Saffron Building Society, along with all lenders, rely heavily on brokers for our mortgage applications.
When the government, or the media (much like this BBC story), talk about banks and building societies, it does not consider this vast market.
So, those looking to get a mortgage or remortgage often assume the media will be speaking for the whole market. In this case that was untrue.

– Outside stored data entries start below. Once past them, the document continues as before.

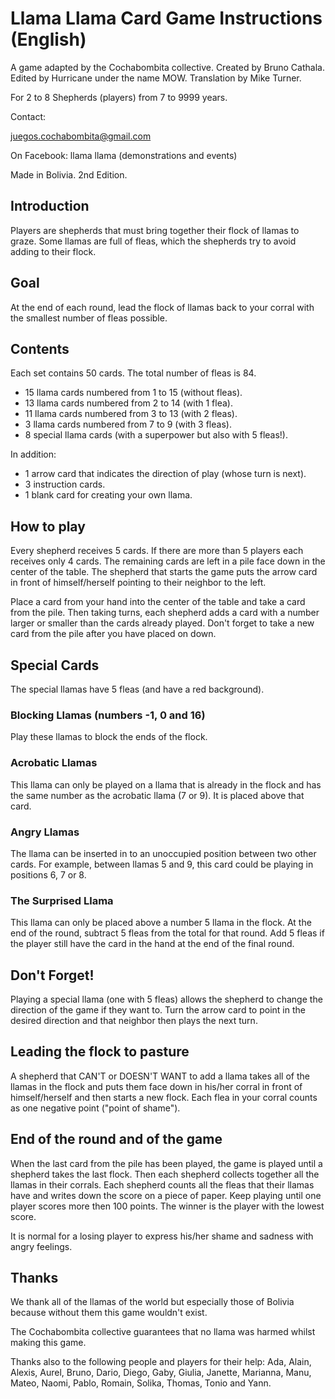 # Llama Llama Card Game Instructions (English)

A game adapted by the Cochabombita collective.
Created by Bruno Cathala.
Edited by Hurricane under the name MOW.
Translation by Mike Turner.

For 2 to 8 Shepherds (players) from 7 to 9999 years.

Contact:

juegos.cochabombita@gmail.com

On Facebook: llama llama (demonstrations and events)

Made in Bolivia.
2nd Edition.

## Introduction

Players are shepherds that must bring together their flock of llamas to graze. Some llamas are full of fleas, which the shepherds try to avoid adding to their flock.

## Goal

At the end of each round, lead the flock of llamas back to your corral with the smallest number of fleas possible.

## Contents

Each set contains 50 cards. The total number of fleas is 84.

* 15 llama cards numbered from 1 to 15 (without fleas).
* 13 llama cards numbered from 2 to 14 (with 1 flea).
* 11 llama cards numbered from 3 to 13 (with 2 fleas).
* 3 llama cards numbered from 7 to 9 (with 3 fleas).
* 8 special llama cards (with a superpower but also with 5 fleas!).

In addition:

* 1 arrow card that indicates the direction of play (whose turn is next).
* 3 instruction cards.
* 1 blank card for creating your own llama.

## How to play

Every shepherd receives 5 cards. If there are more than 5 players each receives only 4 cards. The remaining cards are left in a pile face down in the center of the table. The shepherd that starts the game puts the arrow card in front of himself/herself pointing to their neighbor to the left.

Place a card from your hand into the center of the table and take a card from the pile. Then taking turns, each shepherd adds a card with a number larger or smaller than the cards already played. Don't forget to take a new card from the pile after you have placed on down.

## Special Cards

The special llamas have 5 fleas (and have a red background).

### Blocking Llamas (numbers -1, 0 and 16)

Play these llamas to block the ends of the flock.

### Acrobatic Llamas

This llama can only be played on a llama that is already in the flock and has the same number as the acrobatic llama (7 or 9). It is placed above that card.

### Angry Llamas

The llama can be inserted in to an unoccupied position between two other cards. For example, between llamas 5 and 9, this card could be playing in positions 6, 7 or 8.

### The Surprised Llama

This llama can only be placed above a number 5 llama in the flock. At the end of the round, subtract 5 fleas from the total for that round. Add 5 fleas if the player still have the card in the hand at the end of the final round.

## Don't Forget!

Playing a special llama (one with 5 fleas) allows the shepherd to change the direction of the game if they want to. Turn the arrow card to point in the desired direction and that neighbor then plays the next turn.

## Leading the flock to pasture

A shepherd that CAN'T or DOESN'T WANT to add a llama takes all of the llamas in the flock and puts them face down in his/her corral in front of himself/herself and then starts a new flock. Each flea in your corral counts as one negative point ("point of shame").

## End of the round and of the game

When the last card from the pile has been played, the game is played until a shepherd takes the last flock. Then each shepherd collects together all the llamas in their corrals. Each shepherd counts all the fleas that their llamas have and writes down the score on a piece of paper. Keep playing until one player scores more then 100 points. The winner is the player with the lowest score.

It is normal for a losing player to express his/her shame and sadness with angry feelings.

## Thanks

We thank all of the llamas of the world but especially those of Bolivia because without them this game wouldn't exist.

The Cochabombita collective guarantees that no llama was harmed whilst making this game.

Thanks also to the following people and players for their help: Ada, Alain, Alexis, Aurel, Bruno, Dario, Diego, Gaby, Giulia, Janette, Marianna, Manu, Mateo, Naomi, Pablo, Romain, Solika, Thomas, Tonio and Yann.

Although we smaller societies follow the same set of standards and are guided by the same regulations and governance as any larger banks, we operate a common-sense approach to lending.
All lenders are looking to get the right fit for the customers. However, larger financial organisations, who deal in volume, also want you to fit through their automated systems.
However, smaller building societies are able to take a bespoke approach looking at every individual manually on their merits, to see how they work against their criteria. Not every application is the same, so this provides everyone with the fairest chance of success.
Find a respectable mortgage broker
Mortgage brokers are in a unique position in this country. They are a vital resource for a mortgage applicant, be that a first-time buyer, remortgage customer, a self-builder or those who are self-employed or contractors.
Brokers have access to a wide range of lenders and can compare products that you will not find on the high street through banks.
Saffron Building Society conduct all its mortgage applications through brokers, which means our products are not available to our applicants directly.
In specialist circumstances, using a broker could help to ensure your application is more successful, as the broker will have a firmer understanding of the lenders who have more fitting criteria and underwriting processes.
Are you concerned about your SEISS or Furlough income?
Although SEISS or furloughed income are a reality and are going to have an effect on applications, it is not the end of the world.
Lenders will look at your case on an individual basis and provide you with a personal outcome that is realistic to you are the situation you are in right now. If that is a rejection, it might not always be the end of the road.
If I were to offer one piece of advice, if you are keen to get on the property market right now, it would be to speak to a broker.
Many are worried about the additional cost of using a broker for a mortgage application. Do not be. It may not cost as much as you think.
In fact, our sister brokerage service, Saffron Mortgage Finders offer fee free advice. Using a broker will save you time and could save you so much money over the term of the mortgage, as they may find a much better product with the resources at their disposal.
Do not rely on the media; speak to the industry. We know the true story, and it is not as bad as you think.